As an improviser, I love that the concept of “Yes, and…” has begun to be embraced by the corporate world. (Note all the corporate improvisers in the photo above). Many companies use this principle in brainstorming and development as a way to get as many ideas out there as possible. Here are the main reasons why I think “Yes, and...” is one of the best ways to collaborate.
1. There’s no money in saying, “No.”
In improv, players are encouraged to say, “Yes, and…” to one another’s ideas. It’s a form of acceptance and support. First, you agree with what’s been said and then you add to it to keep the scene moving. The basic principle here is that saying, “No” is counter-productive.

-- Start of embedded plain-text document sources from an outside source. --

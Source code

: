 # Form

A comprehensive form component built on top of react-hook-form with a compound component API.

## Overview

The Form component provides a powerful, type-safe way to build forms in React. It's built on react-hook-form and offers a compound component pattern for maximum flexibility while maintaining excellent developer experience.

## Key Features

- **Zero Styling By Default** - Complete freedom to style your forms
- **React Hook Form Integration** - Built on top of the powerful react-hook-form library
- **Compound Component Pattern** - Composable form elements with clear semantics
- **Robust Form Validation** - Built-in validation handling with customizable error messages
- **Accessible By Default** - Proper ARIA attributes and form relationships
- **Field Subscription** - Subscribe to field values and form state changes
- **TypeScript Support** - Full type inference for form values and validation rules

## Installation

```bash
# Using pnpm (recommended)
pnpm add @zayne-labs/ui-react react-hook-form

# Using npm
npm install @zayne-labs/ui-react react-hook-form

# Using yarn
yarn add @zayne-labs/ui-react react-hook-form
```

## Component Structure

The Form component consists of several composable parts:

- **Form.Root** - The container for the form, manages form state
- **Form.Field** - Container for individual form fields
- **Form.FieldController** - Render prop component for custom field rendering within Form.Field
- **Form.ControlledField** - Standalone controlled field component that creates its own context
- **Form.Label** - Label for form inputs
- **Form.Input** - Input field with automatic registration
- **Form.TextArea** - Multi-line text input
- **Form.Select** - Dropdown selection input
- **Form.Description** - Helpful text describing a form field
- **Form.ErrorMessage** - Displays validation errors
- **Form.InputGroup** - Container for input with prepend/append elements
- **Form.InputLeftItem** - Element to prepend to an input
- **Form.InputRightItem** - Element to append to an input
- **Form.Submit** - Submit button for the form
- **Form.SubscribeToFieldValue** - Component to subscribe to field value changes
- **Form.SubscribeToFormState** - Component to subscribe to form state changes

“Doctor, can you remove this needle from my arm?”
“I’m not a doctor; I’m your mother! And that’s not a needle; it’s a snake!”
Not the best scene. Look, when you improvise you are going onstage with nothing. So anything that your scene partner gives to you is a precious gift—it’s your responsibility to accept the gift and return the favor.
This is true in brainstorming as well. At the start of the session, everyone may have a few ideas that they bring to the table—however a final solution has yet to be determined. So shooting down an idea off the bat doesn’t really help anyone. It’s better to add as many ideas to the discussion as possible so that you can truly explore their potential. Sure, later in the session some ideas may be scrapped after more thorough vetting—but I bet that they lead to some ideas that you wouldn’t have thought of otherwise. I believe that in brainstorming, more is more. It’s much easier to weed through a ton of ideas to find the best one than it is to create a winner from the get-go.
2. Saying, “Yes” creates a healthy climate.
In order to perform improv well, confidence is key. If you worry for even a second that your scene partner won’t support you, then you’ll be entirely in your head and freeze. So the only way to get the best out of your scene partner is to back them up no matter what.
This is also crucial to successful brainstorming. If employees don’t feel confident contributing to the meeting, then they won’t operate at their best potential. As we’ve established, you want as many ideas as possible early on—and one way to accomplish this is to create a space in which no idea gets shot down.
We’ve all been in that meeting where someone pitched a curveball to the team only to be received by a brutal silence or awkward inhale. Not only does this hurt the confidence of that employee, it hurts the creative vibe of the room. Even if the idea is a dud, it’s more beneficial for the team to enthusiastically say “sure” and explore the concept—before inevitably trashing it. I’m not naïve, some ideas just aren’t feasible—but you won’t get any ideas if you create a climate in which people are afraid to contribute.
3. “And…” increases ownership.
My favorite part of improv is debriefing the show afterwards. Often, we’ll discuss the performance as a story that we had no control over. Everything that happened onstage seemed like a discovery in the moment.
“I can’t believe that the twins were in the courtroom!”
“Why did we start singing again?”
“I love the idea of a world where no one can pronounce ‘pyramid’ correctly.”
The reason for this phenomenon is the element of “and.” When you are required to build upon another person’s idea, the idea no longer belongs to just one person. It’s now our idea that we’re building together.
The best brainstorming meetings end with the team leaving with a sense of ownership of what’s been decided. If you build upon one another’s ideas, then you all have a stake in the game and have all helped to flesh out the idea to it’s full potential.
“Yes, and…” is a very accessible way to approach collaborative creativity—it encourages acceptance and ownership while helping to create a healthy climate for discovery.